» **What needs to be done**:
Gather every line from the entries below that includes "trading".

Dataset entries
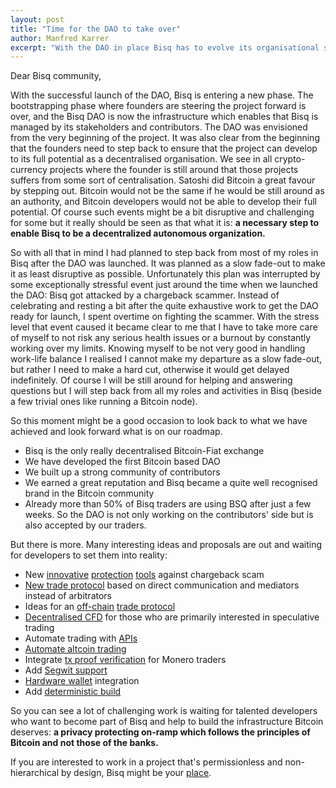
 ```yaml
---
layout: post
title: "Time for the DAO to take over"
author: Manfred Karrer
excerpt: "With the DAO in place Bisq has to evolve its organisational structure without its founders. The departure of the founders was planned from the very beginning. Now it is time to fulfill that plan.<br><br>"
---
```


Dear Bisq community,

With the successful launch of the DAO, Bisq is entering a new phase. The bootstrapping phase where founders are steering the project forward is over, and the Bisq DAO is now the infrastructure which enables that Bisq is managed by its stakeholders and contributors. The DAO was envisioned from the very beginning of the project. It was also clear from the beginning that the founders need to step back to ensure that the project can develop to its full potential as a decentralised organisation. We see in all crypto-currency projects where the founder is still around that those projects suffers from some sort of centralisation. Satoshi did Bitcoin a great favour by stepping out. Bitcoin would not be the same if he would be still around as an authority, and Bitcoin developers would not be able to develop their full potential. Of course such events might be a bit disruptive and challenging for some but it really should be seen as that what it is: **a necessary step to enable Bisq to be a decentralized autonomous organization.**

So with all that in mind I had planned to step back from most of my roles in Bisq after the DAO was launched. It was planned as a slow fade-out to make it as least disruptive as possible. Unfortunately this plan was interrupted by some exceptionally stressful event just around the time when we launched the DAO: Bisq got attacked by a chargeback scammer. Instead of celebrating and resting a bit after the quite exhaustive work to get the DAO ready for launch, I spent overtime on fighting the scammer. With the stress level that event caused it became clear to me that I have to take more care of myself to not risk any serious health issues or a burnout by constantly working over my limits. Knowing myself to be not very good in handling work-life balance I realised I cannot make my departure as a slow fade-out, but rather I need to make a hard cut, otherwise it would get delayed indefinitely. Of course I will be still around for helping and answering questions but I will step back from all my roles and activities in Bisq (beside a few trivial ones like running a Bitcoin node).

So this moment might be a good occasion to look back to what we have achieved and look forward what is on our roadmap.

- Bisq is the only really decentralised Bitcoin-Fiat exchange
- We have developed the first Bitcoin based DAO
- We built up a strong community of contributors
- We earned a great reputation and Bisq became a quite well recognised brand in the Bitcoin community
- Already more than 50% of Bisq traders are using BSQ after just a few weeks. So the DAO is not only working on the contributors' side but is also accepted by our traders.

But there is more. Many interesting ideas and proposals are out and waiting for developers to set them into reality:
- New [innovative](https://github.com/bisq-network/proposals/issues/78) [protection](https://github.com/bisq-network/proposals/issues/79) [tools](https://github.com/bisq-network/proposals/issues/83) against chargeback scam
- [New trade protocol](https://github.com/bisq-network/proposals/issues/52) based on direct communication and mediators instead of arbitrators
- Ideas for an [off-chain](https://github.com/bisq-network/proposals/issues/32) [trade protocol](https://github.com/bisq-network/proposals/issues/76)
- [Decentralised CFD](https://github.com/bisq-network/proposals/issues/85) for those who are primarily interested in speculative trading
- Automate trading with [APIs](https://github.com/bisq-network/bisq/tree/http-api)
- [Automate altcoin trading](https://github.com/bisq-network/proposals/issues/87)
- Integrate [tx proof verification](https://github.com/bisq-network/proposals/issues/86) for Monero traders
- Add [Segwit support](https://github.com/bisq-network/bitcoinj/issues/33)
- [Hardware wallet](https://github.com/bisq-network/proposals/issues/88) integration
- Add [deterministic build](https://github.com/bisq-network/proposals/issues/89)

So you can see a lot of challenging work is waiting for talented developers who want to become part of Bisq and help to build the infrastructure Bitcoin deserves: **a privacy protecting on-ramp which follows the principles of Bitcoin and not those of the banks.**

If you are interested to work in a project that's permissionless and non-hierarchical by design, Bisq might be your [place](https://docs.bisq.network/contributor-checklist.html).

» **Result**:
- [Decentralised CFD](https://github.com/bisq-network/proposals/issues/85) for those who are primarily interested in speculative trading
- Automate trading with [APIs](https://github.com/bisq-network/bisq/tree/http-api)
- [Automate altcoin trading](https://github.com/bisq-network/proposals/issues/87)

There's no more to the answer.